======== Data records ========

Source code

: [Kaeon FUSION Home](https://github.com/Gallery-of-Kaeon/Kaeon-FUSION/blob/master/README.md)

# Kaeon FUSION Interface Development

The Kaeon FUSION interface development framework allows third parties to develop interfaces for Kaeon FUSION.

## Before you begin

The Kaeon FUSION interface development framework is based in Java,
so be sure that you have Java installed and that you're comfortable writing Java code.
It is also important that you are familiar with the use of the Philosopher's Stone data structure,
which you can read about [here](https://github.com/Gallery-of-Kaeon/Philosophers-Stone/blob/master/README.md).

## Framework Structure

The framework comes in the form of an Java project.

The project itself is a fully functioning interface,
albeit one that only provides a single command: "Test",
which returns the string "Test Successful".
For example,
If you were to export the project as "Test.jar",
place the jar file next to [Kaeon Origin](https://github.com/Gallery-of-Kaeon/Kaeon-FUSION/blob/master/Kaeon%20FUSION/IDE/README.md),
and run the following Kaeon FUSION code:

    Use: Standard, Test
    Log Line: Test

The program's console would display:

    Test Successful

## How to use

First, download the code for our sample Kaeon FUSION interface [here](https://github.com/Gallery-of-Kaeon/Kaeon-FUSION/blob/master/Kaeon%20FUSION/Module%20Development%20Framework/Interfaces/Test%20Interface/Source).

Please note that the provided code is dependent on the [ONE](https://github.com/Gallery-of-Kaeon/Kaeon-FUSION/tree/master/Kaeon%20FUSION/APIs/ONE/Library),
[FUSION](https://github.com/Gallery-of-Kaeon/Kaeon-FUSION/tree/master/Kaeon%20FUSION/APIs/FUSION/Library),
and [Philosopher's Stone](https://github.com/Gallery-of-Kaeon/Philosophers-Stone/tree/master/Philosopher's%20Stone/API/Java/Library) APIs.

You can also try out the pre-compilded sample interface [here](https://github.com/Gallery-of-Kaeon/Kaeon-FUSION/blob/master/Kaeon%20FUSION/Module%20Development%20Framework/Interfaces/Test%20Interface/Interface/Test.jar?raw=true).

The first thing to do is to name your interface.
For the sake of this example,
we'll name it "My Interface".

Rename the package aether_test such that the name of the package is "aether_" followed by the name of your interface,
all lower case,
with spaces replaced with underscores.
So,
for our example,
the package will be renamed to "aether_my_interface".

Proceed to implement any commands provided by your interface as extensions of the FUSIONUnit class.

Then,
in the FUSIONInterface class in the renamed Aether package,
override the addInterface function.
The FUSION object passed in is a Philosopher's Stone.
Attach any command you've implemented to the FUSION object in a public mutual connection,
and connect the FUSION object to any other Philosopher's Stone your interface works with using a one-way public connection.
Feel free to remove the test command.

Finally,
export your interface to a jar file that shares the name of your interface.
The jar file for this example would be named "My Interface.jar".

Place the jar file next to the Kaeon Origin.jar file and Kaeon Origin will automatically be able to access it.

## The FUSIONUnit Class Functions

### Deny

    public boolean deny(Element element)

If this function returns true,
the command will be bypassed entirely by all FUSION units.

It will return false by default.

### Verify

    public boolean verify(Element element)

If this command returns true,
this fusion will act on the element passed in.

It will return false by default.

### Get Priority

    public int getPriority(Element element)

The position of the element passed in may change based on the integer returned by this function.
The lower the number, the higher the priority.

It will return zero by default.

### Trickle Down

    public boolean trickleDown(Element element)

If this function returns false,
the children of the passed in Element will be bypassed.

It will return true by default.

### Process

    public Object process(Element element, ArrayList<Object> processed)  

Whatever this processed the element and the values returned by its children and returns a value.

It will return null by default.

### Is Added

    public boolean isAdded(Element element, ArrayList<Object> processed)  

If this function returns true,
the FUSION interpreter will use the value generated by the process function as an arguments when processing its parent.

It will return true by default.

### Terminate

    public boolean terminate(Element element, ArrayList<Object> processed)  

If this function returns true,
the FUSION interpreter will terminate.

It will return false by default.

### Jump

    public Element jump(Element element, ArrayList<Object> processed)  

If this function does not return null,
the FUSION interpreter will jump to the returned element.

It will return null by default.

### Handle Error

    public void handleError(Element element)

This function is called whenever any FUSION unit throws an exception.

========

▸ Task objective: Search the entries for the word "your". Copy each line where it appears.

▸ Solution below:
The first thing to do is to name your interface.
Rename the package aether_test such that the name of the package is "aether_" followed by the name of your interface,
Proceed to implement any commands provided by your interface as extensions of the FUSIONUnit class.
and connect the FUSION object to any other Philosopher's Stone your interface works with using a one-way public connection.
export your interface to a jar file that shares the name of your interface.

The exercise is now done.